_Assignment:_
Repeat all the data word for word.

_Provided data:_
▼
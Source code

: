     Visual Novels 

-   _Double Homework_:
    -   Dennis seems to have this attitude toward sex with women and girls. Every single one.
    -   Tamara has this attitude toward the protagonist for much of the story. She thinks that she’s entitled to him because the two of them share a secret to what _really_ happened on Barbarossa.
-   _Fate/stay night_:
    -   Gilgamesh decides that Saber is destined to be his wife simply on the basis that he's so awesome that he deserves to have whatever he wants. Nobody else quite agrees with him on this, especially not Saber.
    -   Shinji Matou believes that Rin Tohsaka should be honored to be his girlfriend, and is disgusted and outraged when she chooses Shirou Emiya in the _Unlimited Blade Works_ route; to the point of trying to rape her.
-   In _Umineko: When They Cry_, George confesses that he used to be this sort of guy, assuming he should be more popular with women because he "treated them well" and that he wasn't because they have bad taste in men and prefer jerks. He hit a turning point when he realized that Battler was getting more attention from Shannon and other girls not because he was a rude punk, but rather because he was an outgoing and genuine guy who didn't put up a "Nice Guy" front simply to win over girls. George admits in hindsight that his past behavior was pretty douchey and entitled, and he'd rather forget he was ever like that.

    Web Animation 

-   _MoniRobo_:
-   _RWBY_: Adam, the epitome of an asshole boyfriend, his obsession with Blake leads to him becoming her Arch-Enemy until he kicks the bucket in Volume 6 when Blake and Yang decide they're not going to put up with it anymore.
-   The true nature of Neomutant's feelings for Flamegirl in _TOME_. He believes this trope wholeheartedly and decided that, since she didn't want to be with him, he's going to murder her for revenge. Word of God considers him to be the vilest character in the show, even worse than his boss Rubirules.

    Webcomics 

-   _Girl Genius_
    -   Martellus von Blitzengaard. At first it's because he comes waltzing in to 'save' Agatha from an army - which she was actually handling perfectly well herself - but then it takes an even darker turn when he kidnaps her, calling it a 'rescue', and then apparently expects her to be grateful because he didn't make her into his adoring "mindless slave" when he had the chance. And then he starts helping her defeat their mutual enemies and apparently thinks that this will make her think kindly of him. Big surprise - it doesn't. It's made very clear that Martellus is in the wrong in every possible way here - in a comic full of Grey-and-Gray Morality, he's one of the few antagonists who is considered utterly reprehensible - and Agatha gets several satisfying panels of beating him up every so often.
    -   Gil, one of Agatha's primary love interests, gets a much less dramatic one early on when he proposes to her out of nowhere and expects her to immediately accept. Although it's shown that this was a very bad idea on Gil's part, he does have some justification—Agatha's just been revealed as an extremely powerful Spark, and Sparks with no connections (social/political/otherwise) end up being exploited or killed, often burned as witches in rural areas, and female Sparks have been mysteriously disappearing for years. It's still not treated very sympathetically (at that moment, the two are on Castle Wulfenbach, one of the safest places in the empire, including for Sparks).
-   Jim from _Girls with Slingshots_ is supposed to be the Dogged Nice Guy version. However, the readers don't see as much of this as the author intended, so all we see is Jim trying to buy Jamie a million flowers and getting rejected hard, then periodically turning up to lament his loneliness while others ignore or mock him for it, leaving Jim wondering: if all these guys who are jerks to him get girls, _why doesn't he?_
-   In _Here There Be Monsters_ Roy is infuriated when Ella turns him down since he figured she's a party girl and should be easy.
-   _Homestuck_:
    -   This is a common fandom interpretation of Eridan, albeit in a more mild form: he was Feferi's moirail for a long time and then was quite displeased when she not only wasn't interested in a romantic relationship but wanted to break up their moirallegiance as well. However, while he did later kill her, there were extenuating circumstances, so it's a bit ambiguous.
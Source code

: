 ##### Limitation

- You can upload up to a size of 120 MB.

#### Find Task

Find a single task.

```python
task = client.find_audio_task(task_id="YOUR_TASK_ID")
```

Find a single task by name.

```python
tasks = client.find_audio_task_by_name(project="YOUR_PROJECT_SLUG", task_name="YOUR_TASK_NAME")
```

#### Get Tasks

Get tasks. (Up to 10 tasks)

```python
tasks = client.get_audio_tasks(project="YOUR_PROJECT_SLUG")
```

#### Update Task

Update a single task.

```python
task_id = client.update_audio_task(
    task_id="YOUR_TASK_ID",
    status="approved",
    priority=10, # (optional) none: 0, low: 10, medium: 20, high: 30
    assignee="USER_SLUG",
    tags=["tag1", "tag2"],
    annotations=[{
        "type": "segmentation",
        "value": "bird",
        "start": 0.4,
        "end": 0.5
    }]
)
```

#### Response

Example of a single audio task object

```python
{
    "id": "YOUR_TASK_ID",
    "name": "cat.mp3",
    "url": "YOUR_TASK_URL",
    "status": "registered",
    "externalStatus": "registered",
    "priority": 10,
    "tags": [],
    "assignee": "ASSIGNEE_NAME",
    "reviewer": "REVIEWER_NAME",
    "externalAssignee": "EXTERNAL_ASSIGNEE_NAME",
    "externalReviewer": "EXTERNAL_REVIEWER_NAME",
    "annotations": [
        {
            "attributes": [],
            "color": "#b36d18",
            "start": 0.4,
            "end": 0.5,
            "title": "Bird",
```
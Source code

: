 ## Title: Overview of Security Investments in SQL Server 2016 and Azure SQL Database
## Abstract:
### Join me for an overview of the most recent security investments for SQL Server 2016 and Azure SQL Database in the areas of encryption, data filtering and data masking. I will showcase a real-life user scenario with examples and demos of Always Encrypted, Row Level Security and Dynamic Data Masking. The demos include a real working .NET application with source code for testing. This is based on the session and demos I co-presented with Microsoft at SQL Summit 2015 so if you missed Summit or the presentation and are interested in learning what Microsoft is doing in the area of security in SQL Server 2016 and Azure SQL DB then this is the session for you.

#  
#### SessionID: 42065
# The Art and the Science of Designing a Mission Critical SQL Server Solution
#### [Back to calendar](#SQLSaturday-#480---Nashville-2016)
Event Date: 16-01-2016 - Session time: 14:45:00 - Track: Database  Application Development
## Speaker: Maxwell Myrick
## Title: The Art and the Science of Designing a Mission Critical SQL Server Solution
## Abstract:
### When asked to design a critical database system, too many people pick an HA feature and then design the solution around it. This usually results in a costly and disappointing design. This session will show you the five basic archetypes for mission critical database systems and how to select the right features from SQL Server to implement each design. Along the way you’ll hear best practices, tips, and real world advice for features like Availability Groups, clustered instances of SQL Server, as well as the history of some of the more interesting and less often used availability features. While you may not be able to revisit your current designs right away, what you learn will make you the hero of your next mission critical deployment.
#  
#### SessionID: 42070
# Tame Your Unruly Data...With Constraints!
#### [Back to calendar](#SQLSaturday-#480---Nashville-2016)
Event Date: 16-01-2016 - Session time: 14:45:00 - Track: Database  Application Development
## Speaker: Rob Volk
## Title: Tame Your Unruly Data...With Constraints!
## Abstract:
▲
_Output for this exercise:_
Source code

:     Visual Novels 

-   _Double Homework_:
    -   Dennis seems to have this attitude toward sex with women and girls. Every single one.
    -   Tamara has this attitude toward the protagonist for much of the story. She thinks that she’s entitled to him because the two of them share a secret to what _really_ happened on Barbarossa.
-   _Fate/stay night_:
    -   Gilgamesh decides that Saber is destined to be his wife simply on the basis that he's so awesome that he deserves to have whatever he wants. Nobody else quite agrees with him on this, especially not Saber.
    -   Shinji Matou believes that Rin Tohsaka should be honored to be his girlfriend, and is disgusted and outraged when she chooses Shirou Emiya in the _Unlimited Blade Works_ route; to the point of trying to rape her.
-   In _Umineko: When They Cry_, George confesses that he used to be this sort of guy, assuming he should be more popular with women because he "treated them well" and that he wasn't because they have bad taste in men and prefer jerks. He hit a turning point when he realized that Battler was getting more attention from Shannon and other girls not because he was a rude punk, but rather because he was an outgoing and genuine guy who didn't put up a "Nice Guy" front simply to win over girls. George admits in hindsight that his past behavior was pretty douchey and entitled, and he'd rather forget he was ever like that.

    Web Animation 

-   _MoniRobo_:
-   _RWBY_: Adam, the epitome of an asshole boyfriend, his obsession with Blake leads to him becoming her Arch-Enemy until he kicks the bucket in Volume 6 when Blake and Yang decide they're not going to put up with it anymore.
-   The true nature of Neomutant's feelings for Flamegirl in _TOME_. He believes this trope wholeheartedly and decided that, since she didn't want to be with him, he's going to murder her for revenge. Word of God considers him to be the vilest character in the show, even worse than his boss Rubirules.

    Webcomics 

-   _Girl Genius_
    -   Martellus von Blitzengaard. At first it's because he comes waltzing in to 'save' Agatha from an army - which she was actually handling perfectly well herself - but then it takes an even darker turn when he kidnaps her, calling it a 'rescue', and then apparently expects her to be grateful because he didn't make her into his adoring "mindless slave" when he had the chance. And then he starts helping her defeat their mutual enemies and apparently thinks that this will make her think kindly of him. Big surprise - it doesn't. It's made very clear that Martellus is in the wrong in every possible way here - in a comic full of Grey-and-Gray Morality, he's one of the few antagonists who is considered utterly reprehensible - and Agatha gets several satisfying panels of beating him up every so often.
    -   Gil, one of Agatha's primary love interests, gets a much less dramatic one early on when he proposes to her out of nowhere and expects her to immediately accept. Although it's shown that this was a very bad idea on Gil's part, he does have some justification—Agatha's just been revealed as an extremely powerful Spark, and Sparks with no connections (social/political/otherwise) end up being exploited or killed, often burned as witches in rural areas, and female Sparks have been mysteriously disappearing for years. It's still not treated very sympathetically (at that moment, the two are on Castle Wulfenbach, one of the safest places in the empire, including for Sparks).
-   Jim from _Girls with Slingshots_ is supposed to be the Dogged Nice Guy version. However, the readers don't see as much of this as the author intended, so all we see is Jim trying to buy Jamie a million flowers and getting rejected hard, then periodically turning up to lament his loneliness while others ignore or mock him for it, leaving Jim wondering: if all these guys who are jerks to him get girls, _why doesn't he?_
-   In _Here There Be Monsters_ Roy is infuriated when Ella turns him down since he figured she's a party girl and should be easy.
-   _Homestuck_:
    -   This is a common fandom interpretation of Eridan, albeit in a more mild form: he was Feferi's moirail for a long time and then was quite displeased when she not only wasn't interested in a romantic relationship but wanted to break up their moirallegiance as well. However, while he did later kill her, there were extenuating circumstances, so it's a bit ambiguous.
Source code

: ##### Limitation

- You can upload up to a size of 120 MB.

#### Find Task

Find a single task.

```python
task = client.find_audio_task(task_id="YOUR_TASK_ID")
```

Find a single task by name.

```python
tasks = client.find_audio_task_by_name(project="YOUR_PROJECT_SLUG", task_name="YOUR_TASK_NAME")
```

#### Get Tasks

Get tasks. (Up to 10 tasks)

```python
tasks = client.get_audio_tasks(project="YOUR_PROJECT_SLUG")
```

#### Update Task

Update a single task.

```python
task_id = client.update_audio_task(
    task_id="YOUR_TASK_ID",
    status="approved",
    priority=10, # (optional) none: 0, low: 10, medium: 20, high: 30
    assignee="USER_SLUG",
    tags=["tag1", "tag2"],
    annotations=[{
        "type": "segmentation",
        "value": "bird",
        "start": 0.4,
        "end": 0.5
    }]
)
```

#### Response

Example of a single audio task object

```python
{
    "id": "YOUR_TASK_ID",
    "name": "cat.mp3",
    "url": "YOUR_TASK_URL",
    "status": "registered",
    "externalStatus": "registered",
    "priority": 10,
    "tags": [],
    "assignee": "ASSIGNEE_NAME",
    "reviewer": "REVIEWER_NAME",
    "externalAssignee": "EXTERNAL_ASSIGNEE_NAME",
    "externalReviewer": "EXTERNAL_REVIEWER_NAME",
    "annotations": [
        {
            "attributes": [],
            "color": "#b36d18",
            "start": 0.4,
            "end": 0.5,
            "title": "Bird",
```
Source code

: ## Title: Overview of Security Investments in SQL Server 2016 and Azure SQL Database
## Abstract:
### Join me for an overview of the most recent security investments for SQL Server 2016 and Azure SQL Database in the areas of encryption, data filtering and data masking. I will showcase a real-life user scenario with examples and demos of Always Encrypted, Row Level Security and Dynamic Data Masking. The demos include a real working .NET application with source code for testing. This is based on the session and demos I co-presented with Microsoft at SQL Summit 2015 so if you missed Summit or the presentation and are interested in learning what Microsoft is doing in the area of security in SQL Server 2016 and Azure SQL DB then this is the session for you.

#  
#### SessionID: 42065
# The Art and the Science of Designing a Mission Critical SQL Server Solution
#### [Back to calendar](#SQLSaturday-#480---Nashville-2016)
Event Date: 16-01-2016 - Session time: 14:45:00 - Track: Database  Application Development
## Speaker: Maxwell Myrick
## Title: The Art and the Science of Designing a Mission Critical SQL Server Solution
## Abstract:
### When asked to design a critical database system, too many people pick an HA feature and then design the solution around it. This usually results in a costly and disappointing design. This session will show you the five basic archetypes for mission critical database systems and how to select the right features from SQL Server to implement each design. Along the way you’ll hear best practices, tips, and real world advice for features like Availability Groups, clustered instances of SQL Server, as well as the history of some of the more interesting and less often used availability features. While you may not be able to revisit your current designs right away, what you learn will make you the hero of your next mission critical deployment.
#  
#### SessionID: 42070
# Tame Your Unruly Data...With Constraints!
#### [Back to calendar](#SQLSaturday-#480---Nashville-2016)
Event Date: 16-01-2016 - Session time: 14:45:00 - Track: Database  Application Development
## Speaker: Rob Volk
## Title: Tame Your Unruly Data...With Constraints!
## Abstract:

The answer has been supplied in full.